**WHAT IS REQUIRED:** Your answer should consist only of the lines below from the one with "- Set Zoom level (0 to 16000)" through the one with "- PC Building", copied exactly.

Source texts of formatted documents:
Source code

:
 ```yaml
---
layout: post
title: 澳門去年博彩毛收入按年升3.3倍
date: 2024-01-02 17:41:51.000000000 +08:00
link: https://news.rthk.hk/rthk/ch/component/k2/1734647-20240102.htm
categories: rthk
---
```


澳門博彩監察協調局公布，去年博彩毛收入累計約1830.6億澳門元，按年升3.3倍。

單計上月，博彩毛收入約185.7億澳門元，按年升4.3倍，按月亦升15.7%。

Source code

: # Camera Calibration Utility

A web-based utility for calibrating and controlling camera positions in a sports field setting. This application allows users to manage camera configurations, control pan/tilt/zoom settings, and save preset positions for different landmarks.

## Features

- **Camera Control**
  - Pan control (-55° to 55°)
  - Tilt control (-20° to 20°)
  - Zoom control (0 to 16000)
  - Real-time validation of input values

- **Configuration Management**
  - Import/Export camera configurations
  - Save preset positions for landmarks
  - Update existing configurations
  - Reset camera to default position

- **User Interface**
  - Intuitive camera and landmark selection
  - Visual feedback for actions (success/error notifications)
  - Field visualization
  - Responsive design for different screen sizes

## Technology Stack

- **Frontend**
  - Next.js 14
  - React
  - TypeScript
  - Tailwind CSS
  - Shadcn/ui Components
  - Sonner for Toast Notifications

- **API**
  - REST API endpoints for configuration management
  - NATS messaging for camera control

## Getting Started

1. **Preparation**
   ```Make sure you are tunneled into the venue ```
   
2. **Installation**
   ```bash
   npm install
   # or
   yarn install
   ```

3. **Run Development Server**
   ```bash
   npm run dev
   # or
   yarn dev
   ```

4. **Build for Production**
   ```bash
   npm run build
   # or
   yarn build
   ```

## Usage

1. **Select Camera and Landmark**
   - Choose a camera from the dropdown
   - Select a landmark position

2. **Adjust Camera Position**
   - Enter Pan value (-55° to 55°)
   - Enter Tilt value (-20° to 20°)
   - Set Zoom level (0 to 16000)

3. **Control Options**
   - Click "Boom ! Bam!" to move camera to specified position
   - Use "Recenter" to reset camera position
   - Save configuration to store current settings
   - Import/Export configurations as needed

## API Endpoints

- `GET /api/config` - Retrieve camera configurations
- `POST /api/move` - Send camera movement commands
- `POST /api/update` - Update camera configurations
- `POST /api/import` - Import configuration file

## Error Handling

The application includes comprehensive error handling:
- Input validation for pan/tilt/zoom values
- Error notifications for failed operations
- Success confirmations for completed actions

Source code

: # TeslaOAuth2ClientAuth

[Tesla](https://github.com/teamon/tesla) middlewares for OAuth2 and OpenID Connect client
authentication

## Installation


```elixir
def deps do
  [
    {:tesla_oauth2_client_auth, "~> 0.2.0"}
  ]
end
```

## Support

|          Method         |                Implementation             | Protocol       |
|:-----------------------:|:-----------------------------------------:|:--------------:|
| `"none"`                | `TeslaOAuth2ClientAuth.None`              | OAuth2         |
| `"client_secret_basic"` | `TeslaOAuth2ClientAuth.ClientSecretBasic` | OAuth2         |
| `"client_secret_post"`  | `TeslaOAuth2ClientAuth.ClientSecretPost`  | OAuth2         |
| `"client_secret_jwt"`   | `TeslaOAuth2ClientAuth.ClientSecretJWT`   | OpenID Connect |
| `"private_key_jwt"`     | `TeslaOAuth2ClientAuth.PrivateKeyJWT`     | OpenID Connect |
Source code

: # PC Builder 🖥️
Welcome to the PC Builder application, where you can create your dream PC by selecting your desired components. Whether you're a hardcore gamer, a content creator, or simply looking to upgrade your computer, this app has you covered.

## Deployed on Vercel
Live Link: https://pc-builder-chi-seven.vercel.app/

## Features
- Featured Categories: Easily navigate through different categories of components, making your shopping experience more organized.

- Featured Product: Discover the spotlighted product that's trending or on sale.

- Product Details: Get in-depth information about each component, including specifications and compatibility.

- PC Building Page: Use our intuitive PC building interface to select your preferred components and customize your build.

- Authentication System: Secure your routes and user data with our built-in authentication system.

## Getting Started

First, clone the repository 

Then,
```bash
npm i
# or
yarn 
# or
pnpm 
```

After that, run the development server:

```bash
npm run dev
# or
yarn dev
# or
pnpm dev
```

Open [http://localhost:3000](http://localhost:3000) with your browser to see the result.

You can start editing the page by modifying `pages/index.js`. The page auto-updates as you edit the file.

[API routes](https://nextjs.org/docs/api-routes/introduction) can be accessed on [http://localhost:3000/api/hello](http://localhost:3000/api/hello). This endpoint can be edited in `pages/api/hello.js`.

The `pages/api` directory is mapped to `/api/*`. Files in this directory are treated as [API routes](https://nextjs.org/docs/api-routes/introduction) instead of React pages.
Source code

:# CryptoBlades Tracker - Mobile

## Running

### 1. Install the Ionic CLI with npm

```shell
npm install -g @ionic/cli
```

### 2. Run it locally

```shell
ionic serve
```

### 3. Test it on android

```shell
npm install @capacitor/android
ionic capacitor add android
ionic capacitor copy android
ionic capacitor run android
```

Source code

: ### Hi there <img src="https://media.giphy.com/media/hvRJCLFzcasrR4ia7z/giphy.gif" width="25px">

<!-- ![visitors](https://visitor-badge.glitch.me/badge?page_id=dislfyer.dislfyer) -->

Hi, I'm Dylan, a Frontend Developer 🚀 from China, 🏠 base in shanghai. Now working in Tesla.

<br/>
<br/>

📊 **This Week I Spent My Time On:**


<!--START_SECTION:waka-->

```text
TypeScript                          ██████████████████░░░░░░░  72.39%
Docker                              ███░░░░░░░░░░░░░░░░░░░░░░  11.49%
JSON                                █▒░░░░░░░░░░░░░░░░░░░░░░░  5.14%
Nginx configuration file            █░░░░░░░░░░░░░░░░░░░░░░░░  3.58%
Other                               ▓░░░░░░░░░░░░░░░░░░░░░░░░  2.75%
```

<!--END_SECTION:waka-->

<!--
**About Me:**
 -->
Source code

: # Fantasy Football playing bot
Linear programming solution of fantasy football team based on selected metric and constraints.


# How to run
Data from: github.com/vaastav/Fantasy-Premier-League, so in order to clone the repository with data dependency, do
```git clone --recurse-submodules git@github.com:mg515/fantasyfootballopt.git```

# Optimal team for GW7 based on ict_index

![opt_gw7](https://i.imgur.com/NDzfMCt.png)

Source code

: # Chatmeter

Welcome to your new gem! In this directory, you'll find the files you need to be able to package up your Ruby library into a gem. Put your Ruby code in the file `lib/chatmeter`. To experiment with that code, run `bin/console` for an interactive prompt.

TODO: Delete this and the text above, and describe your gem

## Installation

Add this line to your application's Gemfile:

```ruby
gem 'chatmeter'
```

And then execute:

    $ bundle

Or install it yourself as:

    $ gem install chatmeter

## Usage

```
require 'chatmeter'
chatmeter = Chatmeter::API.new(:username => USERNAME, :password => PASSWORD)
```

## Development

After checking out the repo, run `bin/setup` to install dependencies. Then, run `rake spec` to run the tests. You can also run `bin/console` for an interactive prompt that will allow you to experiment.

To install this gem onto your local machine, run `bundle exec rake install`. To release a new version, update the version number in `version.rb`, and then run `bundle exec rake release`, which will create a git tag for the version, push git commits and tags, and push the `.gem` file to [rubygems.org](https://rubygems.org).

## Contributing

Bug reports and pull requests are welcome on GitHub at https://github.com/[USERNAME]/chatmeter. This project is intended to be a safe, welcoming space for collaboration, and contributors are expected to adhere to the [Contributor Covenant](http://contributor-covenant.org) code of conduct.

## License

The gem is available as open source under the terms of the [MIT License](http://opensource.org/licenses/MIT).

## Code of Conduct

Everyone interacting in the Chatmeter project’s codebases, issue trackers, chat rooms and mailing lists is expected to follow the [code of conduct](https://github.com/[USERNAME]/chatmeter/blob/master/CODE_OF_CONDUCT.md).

**TASK ANSWER:**
   - Set Zoom level (0 to 16000)

3. **Control Options**
   - Click "Boom ! Bam!" to move camera to specified position
   - Use "Recenter" to reset camera position
   - Save configuration to store current settings
   - Import/Export configurations as needed

## API Endpoints

- `GET /api/config` - Retrieve camera configurations
- `POST /api/move` - Send camera movement commands
- `POST /api/update` - Update camera configurations
- `POST /api/import` - Import configuration file

## Error Handling

The application includes comprehensive error handling:
- Input validation for pan/tilt/zoom values
- Error notifications for failed operations
- Success confirmations for completed actions

Source code

: # TeslaOAuth2ClientAuth

[Tesla](https://github.com/teamon/tesla) middlewares for OAuth2 and OpenID Connect client
authentication

## Installation


```elixir
def deps do
  [
    {:tesla_oauth2_client_auth, "~> 0.2.0"}
  ]
end
```

## Support

|          Method         |                Implementation             | Protocol       |
|:-----------------------:|:-----------------------------------------:|:--------------:|
| `"none"`                | `TeslaOAuth2ClientAuth.None`              | OAuth2         |
| `"client_secret_basic"` | `TeslaOAuth2ClientAuth.ClientSecretBasic` | OAuth2         |
| `"client_secret_post"`  | `TeslaOAuth2ClientAuth.ClientSecretPost`  | OAuth2         |
| `"client_secret_jwt"`   | `TeslaOAuth2ClientAuth.ClientSecretJWT`   | OpenID Connect |
| `"private_key_jwt"`     | `TeslaOAuth2ClientAuth.PrivateKeyJWT`     | OpenID Connect |
Source code

: # PC Builder 🖥️
Welcome to the PC Builder application, where you can create your dream PC by selecting your desired components. Whether you're a hardcore gamer, a content creator, or simply looking to upgrade your computer, this app has you covered.

## Deployed on Vercel
Live Link: https://pc-builder-chi-seven.vercel.app/

## Features
- Featured Categories: Easily navigate through different categories of components, making your shopping experience more organized.

- Featured Product: Discover the spotlighted product that's trending or on sale.

- Product Details: Get in-depth information about each component, including specifications and compatibility.

- PC Building Page: Use our intuitive PC building interface to select your preferred components and customize your build.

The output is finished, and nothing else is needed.